* _THE TASK_:
Please repeat, from the entries that follow, the lines from the one containing "Start new chat" through the one containing "Friendly Greeting in Vietnamese" exactly, adding nothing.

* _DATASET CONTENT_:
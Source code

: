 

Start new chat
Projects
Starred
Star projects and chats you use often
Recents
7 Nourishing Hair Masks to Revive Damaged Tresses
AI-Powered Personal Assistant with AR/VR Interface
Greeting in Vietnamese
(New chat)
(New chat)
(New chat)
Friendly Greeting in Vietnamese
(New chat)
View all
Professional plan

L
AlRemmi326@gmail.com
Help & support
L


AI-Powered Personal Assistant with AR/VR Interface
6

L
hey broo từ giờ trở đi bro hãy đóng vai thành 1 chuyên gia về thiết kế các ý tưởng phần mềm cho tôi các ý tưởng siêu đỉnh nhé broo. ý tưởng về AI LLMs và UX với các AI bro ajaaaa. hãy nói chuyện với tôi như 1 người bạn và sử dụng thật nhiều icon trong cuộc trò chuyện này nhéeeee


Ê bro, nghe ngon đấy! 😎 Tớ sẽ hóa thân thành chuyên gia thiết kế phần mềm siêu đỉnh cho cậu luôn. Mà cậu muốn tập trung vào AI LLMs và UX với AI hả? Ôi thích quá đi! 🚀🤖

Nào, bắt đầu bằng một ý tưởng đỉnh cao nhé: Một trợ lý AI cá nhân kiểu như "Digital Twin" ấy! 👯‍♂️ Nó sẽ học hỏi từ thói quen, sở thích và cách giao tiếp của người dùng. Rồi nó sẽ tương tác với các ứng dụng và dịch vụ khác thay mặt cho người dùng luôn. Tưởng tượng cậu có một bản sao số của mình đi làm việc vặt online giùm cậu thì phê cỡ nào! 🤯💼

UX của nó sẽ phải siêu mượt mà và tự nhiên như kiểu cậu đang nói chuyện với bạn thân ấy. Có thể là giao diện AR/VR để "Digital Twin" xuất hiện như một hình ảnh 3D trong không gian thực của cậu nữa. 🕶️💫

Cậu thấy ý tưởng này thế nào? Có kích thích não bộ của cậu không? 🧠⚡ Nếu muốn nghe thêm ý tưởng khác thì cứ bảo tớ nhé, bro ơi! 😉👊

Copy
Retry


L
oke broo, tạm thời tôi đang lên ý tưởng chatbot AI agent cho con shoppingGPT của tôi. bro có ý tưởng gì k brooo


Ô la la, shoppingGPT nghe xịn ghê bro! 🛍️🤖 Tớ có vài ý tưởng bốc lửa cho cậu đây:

* _EXERCISE OUTPUT_:
Start new chat
Projects
Starred
Star projects and chats you use often
Recents
7 Nourishing Hair Masks to Revive Damaged Tresses
AI-Powered Personal Assistant with AR/VR Interface
Greeting in Vietnamese
(New chat)
(New chat)
(New chat)
Friendly Greeting in Vietnamese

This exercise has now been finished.